Transcribe each entry below exactly. Pictures do not go in the copy.

#####

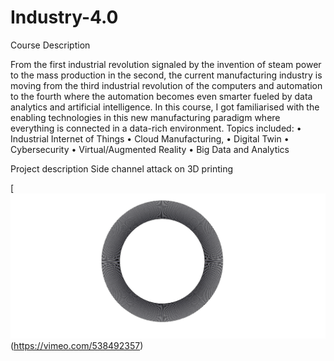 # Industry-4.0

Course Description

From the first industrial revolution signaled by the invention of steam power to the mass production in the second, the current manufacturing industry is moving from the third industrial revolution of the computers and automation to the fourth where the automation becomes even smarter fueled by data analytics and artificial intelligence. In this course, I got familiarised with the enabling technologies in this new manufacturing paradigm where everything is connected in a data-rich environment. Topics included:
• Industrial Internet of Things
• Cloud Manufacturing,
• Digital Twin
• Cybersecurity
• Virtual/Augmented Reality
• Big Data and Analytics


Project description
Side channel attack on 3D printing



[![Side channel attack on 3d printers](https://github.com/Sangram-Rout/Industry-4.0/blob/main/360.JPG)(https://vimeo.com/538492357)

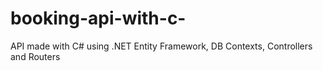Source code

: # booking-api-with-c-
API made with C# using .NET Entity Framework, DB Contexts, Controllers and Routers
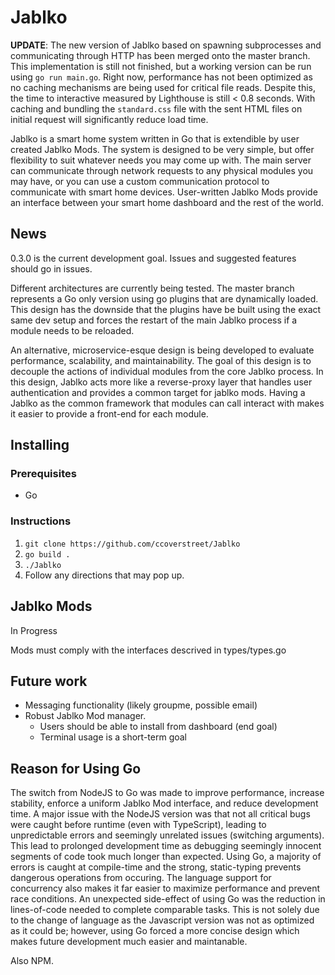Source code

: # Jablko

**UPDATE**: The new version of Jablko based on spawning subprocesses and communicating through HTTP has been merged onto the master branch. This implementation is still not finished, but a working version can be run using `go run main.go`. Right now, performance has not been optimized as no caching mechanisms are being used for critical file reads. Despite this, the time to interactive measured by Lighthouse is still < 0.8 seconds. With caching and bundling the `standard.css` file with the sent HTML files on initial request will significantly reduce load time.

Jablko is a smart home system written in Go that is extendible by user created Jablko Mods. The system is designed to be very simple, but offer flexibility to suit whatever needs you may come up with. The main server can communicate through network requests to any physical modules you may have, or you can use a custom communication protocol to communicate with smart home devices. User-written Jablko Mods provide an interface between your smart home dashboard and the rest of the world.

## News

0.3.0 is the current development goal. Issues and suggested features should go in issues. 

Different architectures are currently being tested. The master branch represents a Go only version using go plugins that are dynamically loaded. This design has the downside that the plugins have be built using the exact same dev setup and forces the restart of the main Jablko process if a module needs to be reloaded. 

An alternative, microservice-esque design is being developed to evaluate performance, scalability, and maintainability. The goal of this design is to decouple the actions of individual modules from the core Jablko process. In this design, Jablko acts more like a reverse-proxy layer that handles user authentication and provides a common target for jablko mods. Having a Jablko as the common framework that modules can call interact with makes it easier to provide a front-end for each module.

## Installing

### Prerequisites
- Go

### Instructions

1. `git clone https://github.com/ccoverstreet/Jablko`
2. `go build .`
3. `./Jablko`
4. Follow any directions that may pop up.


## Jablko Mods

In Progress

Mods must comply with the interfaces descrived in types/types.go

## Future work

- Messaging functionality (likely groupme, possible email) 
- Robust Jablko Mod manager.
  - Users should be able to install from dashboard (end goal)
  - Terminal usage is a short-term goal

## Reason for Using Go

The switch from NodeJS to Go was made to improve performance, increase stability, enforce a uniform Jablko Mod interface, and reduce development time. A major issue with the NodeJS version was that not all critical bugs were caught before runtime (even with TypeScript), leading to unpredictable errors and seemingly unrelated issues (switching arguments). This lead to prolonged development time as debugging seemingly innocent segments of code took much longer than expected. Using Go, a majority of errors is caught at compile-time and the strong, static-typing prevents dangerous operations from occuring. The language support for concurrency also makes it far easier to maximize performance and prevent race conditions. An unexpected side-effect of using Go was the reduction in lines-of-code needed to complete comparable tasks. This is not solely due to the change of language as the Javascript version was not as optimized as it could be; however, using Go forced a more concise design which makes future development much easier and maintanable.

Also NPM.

#####

Task output
 # Industry-4.0

Course Description

From the first industrial revolution signaled by the invention of steam power to the mass production in the second, the current manufacturing industry is moving from the third industrial revolution of the computers and automation to the fourth where the automation becomes even smarter fueled by data analytics and artificial intelligence. In this course, I got familiarised with the enabling technologies in this new manufacturing paradigm where everything is connected in a data-rich environment. Topics included:
• Industrial Internet of Things
• Cloud Manufacturing,
• Digital Twin
• Cybersecurity
• Virtual/Augmented Reality
• Big Data and Analytics


Project description
Side channel attack on 3D printing



[![Side channel attack on 3d printers](https://github.com/Sangram-Rout/Industry-4.0/blob/main/360.JPG)(https://vimeo.com/538492357)

Source code

: # booking-api-with-c-
API made with C# using .NET Entity Framework, DB Contexts, Controllers and Routers
Source code

: # Jablko

**UPDATE**: The new version of Jablko based on spawning subprocesses and communicating through HTTP has been merged onto the master branch. This implementation is still not finished, but a working version can be run using `go run main.go`. Right now, performance has not been optimized as no caching mechanisms are being used for critical file reads. Despite this, the time to interactive measured by Lighthouse is still < 0.8 seconds. With caching and bundling the `standard.css` file with the sent HTML files on initial request will significantly reduce load time.

Jablko is a smart home system written in Go that is extendible by user created Jablko Mods. The system is designed to be very simple, but offer flexibility to suit whatever needs you may come up with. The main server can communicate through network requests to any physical modules you may have, or you can use a custom communication protocol to communicate with smart home devices. User-written Jablko Mods provide an interface between your smart home dashboard and the rest of the world.

## News

0.3.0 is the current development goal. Issues and suggested features should go in issues. 

Different architectures are currently being tested. The master branch represents a Go only version using go plugins that are dynamically loaded. This design has the downside that the plugins have be built using the exact same dev setup and forces the restart of the main Jablko process if a module needs to be reloaded. 

An alternative, microservice-esque design is being developed to evaluate performance, scalability, and maintainability. The goal of this design is to decouple the actions of individual modules from the core Jablko process. In this design, Jablko acts more like a reverse-proxy layer that handles user authentication and provides a common target for jablko mods. Having a Jablko as the common framework that modules can call interact with makes it easier to provide a front-end for each module.

## Installing

### Prerequisites
- Go

### Instructions

1. `git clone https://github.com/ccoverstreet/Jablko`
2. `go build .`
3. `./Jablko`
4. Follow any directions that may pop up.


## Jablko Mods

In Progress

Mods must comply with the interfaces descrived in types/types.go

## Future work

- Messaging functionality (likely groupme, possible email) 
- Robust Jablko Mod manager.
  - Users should be able to install from dashboard (end goal)
  - Terminal usage is a short-term goal

## Reason for Using Go

The switch from NodeJS to Go was made to improve performance, increase stability, enforce a uniform Jablko Mod interface, and reduce development time. A major issue with the NodeJS version was that not all critical bugs were caught before runtime (even with TypeScript), leading to unpredictable errors and seemingly unrelated issues (switching arguments). This lead to prolonged development time as debugging seemingly innocent segments of code took much longer than expected. Using Go, a majority of errors is caught at compile-time and the strong, static-typing prevents dangerous operations from occuring. The language support for concurrency also makes it far easier to maximize performance and prevent race conditions. An unexpected side-effect of using Go was the reduction in lines-of-code needed to complete comparable tasks. This is not solely due to the change of language as the Javascript version was not as optimized as it could be; however, using Go forced a more concise design which makes future development much easier and maintanable.

Also NPM.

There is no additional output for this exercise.